Extracted data entries:
== Segment start ==

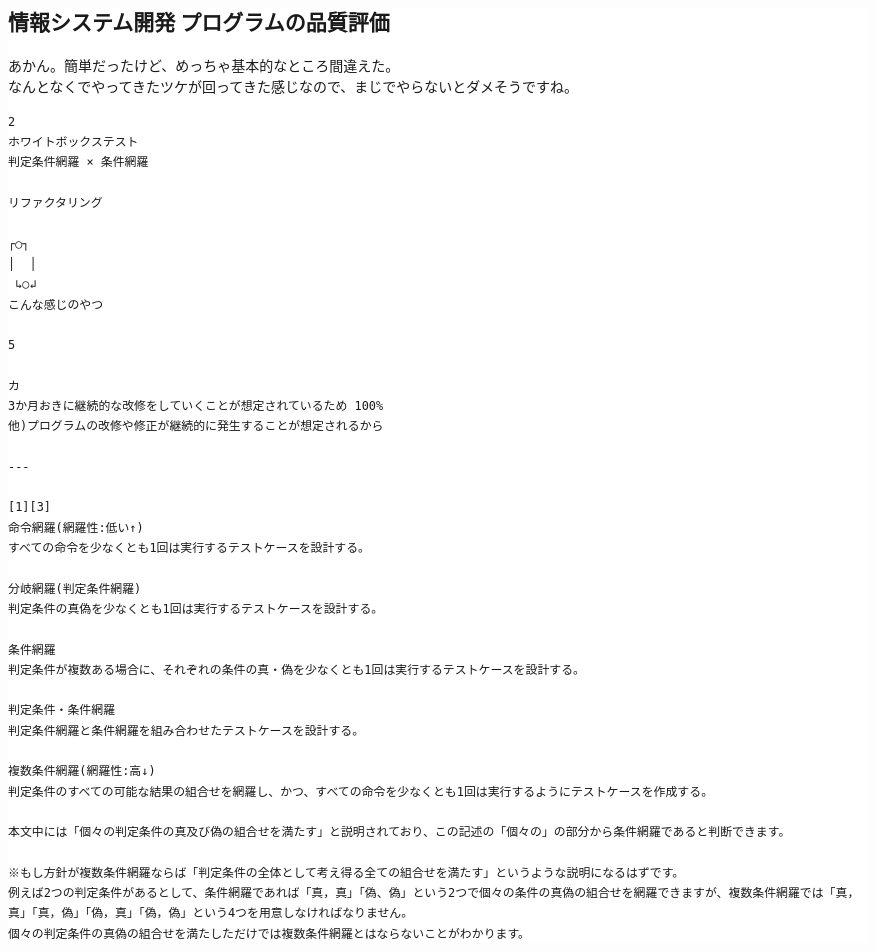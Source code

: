 
## 情報システム開発 プログラムの品質評価

あかん。簡単だったけど、めっちゃ基本的なところ間違えた。  
なんとなくでやってきたツケが回ってきた感じなので、まじでやらないとダメそうですね。  

``` txt : 17分 7/8
2
ホワイトボックステスト
判定条件網羅 × 条件網羅

リファクタリング

┌○┐
│  │
 ↳○↲
こんな感じのやつ

5

カ
3か月おきに継続的な改修をしていくことが想定されているため 100%
他)プログラムの改修や修正が継続的に発生することが想定されるから

---

[1][3]
命令網羅(網羅性:低い↑)
すべての命令を少なくとも1回は実行するテストケースを設計する。

分岐網羅(判定条件網羅)
判定条件の真偽を少なくとも1回は実行するテストケースを設計する。

条件網羅
判定条件が複数ある場合に、それぞれの条件の真・偽を少なくとも1回は実行するテストケースを設計する。

判定条件・条件網羅
判定条件網羅と条件網羅を組み合わせたテストケースを設計する。

複数条件網羅(網羅性:高↓)
判定条件のすべての可能な結果の組合せを網羅し、かつ、すべての命令を少なくとも1回は実行するようにテストケースを作成する。

本文中には「個々の判定条件の真及び偽の組合せを満たす」と説明されており、この記述の「個々の」の部分から条件網羅であると判断できます。

※もし方針が複数条件網羅ならば「判定条件の全体として考え得る全ての組合せを満たす」というような説明になるはずです。
例えば2つの判定条件があるとして、条件網羅であれば「真，真」「偽、偽」という2つで個々の条件の真偽の組合せを網羅できますが、複数条件網羅では「真，真」「真，偽」「偽，真」「偽，偽」という4つを用意しなければなりません。
個々の判定条件の真偽の組合せを満たしただけでは複数条件網羅とはならないことがわかります。

```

== Segment end ==

WORK TO COMPLETE: Skipping any images, write out all the data exactly.

ANSWER TO THIS EXERCISE:
Source code

: 
## 情報システム開発 プログラムの品質評価

あかん。簡単だったけど、めっちゃ基本的なところ間違えた。  
なんとなくでやってきたツケが回ってきた感じなので、まじでやらないとダメそうですね。  

``` txt : 17分 7/8
2
ホワイトボックステスト
判定条件網羅 × 条件網羅

リファクタリング

┌○┐
│  │
 ↳○↲
こんな感じのやつ

5

カ
3か月おきに継続的な改修をしていくことが想定されているため 100%
他)プログラムの改修や修正が継続的に発生することが想定されるから

---

[1][3]
命令網羅(網羅性:低い↑)
すべての命令を少なくとも1回は実行するテストケースを設計する。

分岐網羅(判定条件網羅)
判定条件の真偽を少なくとも1回は実行するテストケースを設計する。

条件網羅
判定条件が複数ある場合に、それぞれの条件の真・偽を少なくとも1回は実行するテストケースを設計する。

判定条件・条件網羅
判定条件網羅と条件網羅を組み合わせたテストケースを設計する。

複数条件網羅(網羅性:高↓)
判定条件のすべての可能な結果の組合せを網羅し、かつ、すべての命令を少なくとも1回は実行するようにテストケースを作成する。

本文中には「個々の判定条件の真及び偽の組合せを満たす」と説明されており、この記述の「個々の」の部分から条件網羅であると判断できます。

※もし方針が複数条件網羅ならば「判定条件の全体として考え得る全ての組合せを満たす」というような説明になるはずです。
例えば2つの判定条件があるとして、条件網羅であれば「真，真」「偽、偽」という2つで個々の条件の真偽の組合せを網羅できますが、複数条件網羅では「真，真」「真，偽」「偽，真」「偽，偽」という4つを用意しなければなりません。
個々の判定条件の真偽の組合せを満たしただけでは複数条件網羅とはならないことがわかります。

```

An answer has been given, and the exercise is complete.